=== Working data ===

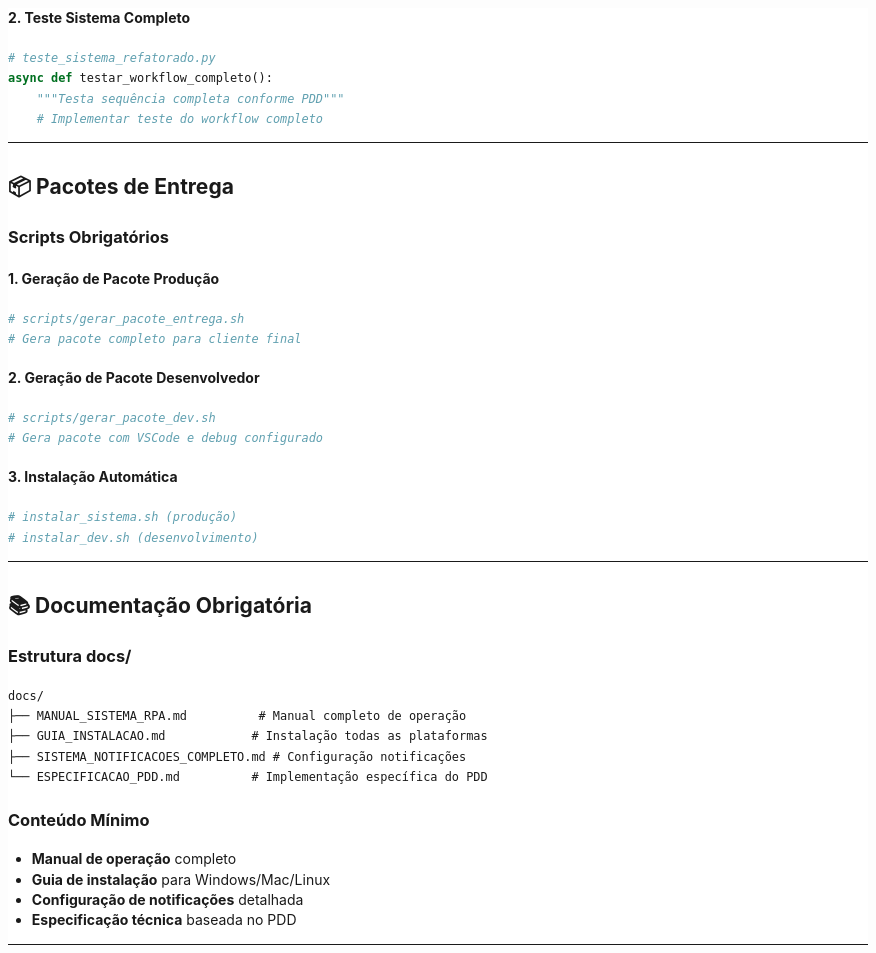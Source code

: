 #### 2. Teste Sistema Completo
```python
# teste_sistema_refatorado.py
async def testar_workflow_completo():
    """Testa sequência completa conforme PDD"""
    # Implementar teste do workflow completo
```

---

## 📦 Pacotes de Entrega

### Scripts Obrigatórios

#### 1. Geração de Pacote Produção
```bash
# scripts/gerar_pacote_entrega.sh
# Gera pacote completo para cliente final
```

#### 2. Geração de Pacote Desenvolvedor  
```bash
# scripts/gerar_pacote_dev.sh
# Gera pacote com VSCode e debug configurado
```

#### 3. Instalação Automática
```bash
# instalar_sistema.sh (produção)
# instalar_dev.sh (desenvolvimento)
```

---

## 📚 Documentação Obrigatória

### Estrutura docs/
```
docs/
├── MANUAL_SISTEMA_RPA.md          # Manual completo de operação
├── GUIA_INSTALACAO.md            # Instalação todas as plataformas
├── SISTEMA_NOTIFICACOES_COMPLETO.md # Configuração notificações
└── ESPECIFICACAO_PDD.md          # Implementação específica do PDD
```

### Conteúdo Mínimo
- **Manual de operação** completo
- **Guia de instalação** para Windows/Mac/Linux
- **Configuração de notificações** detalhada
- **Especificação técnica** baseada no PDD

---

===

- Description of the task
The expected result is every record above, word for word, with no pictures in it.

- Result of this exercise
Source code

: #### 2. Teste Sistema Completo
```python
# teste_sistema_refatorado.py
async def testar_workflow_completo():
    """Testa sequência completa conforme PDD"""
    # Implementar teste do workflow completo
```

---

## 📦 Pacotes de Entrega

### Scripts Obrigatórios

#### 1. Geração de Pacote Produção
```bash
# scripts/gerar_pacote_entrega.sh
# Gera pacote completo para cliente final
```

#### 2. Geração de Pacote Desenvolvedor  
```bash
# scripts/gerar_pacote_dev.sh
# Gera pacote com VSCode e debug configurado
```

#### 3. Instalação Automática
```bash
# instalar_sistema.sh (produção)
# instalar_dev.sh (desenvolvimento)
```

---

## 📚 Documentação Obrigatória

### Estrutura docs/
```
docs/
├── MANUAL_SISTEMA_RPA.md          # Manual completo de operação
├── GUIA_INSTALACAO.md            # Instalação todas as plataformas
├── SISTEMA_NOTIFICACOES_COMPLETO.md # Configuração notificações
└── ESPECIFICACAO_PDD.md          # Implementação específica do PDD
```

### Conteúdo Mínimo
- **Manual de operação** completo
- **Guia de instalação** para Windows/Mac/Linux
- **Configuração de notificações** detalhada
- **Especificação técnica** baseada no PDD

---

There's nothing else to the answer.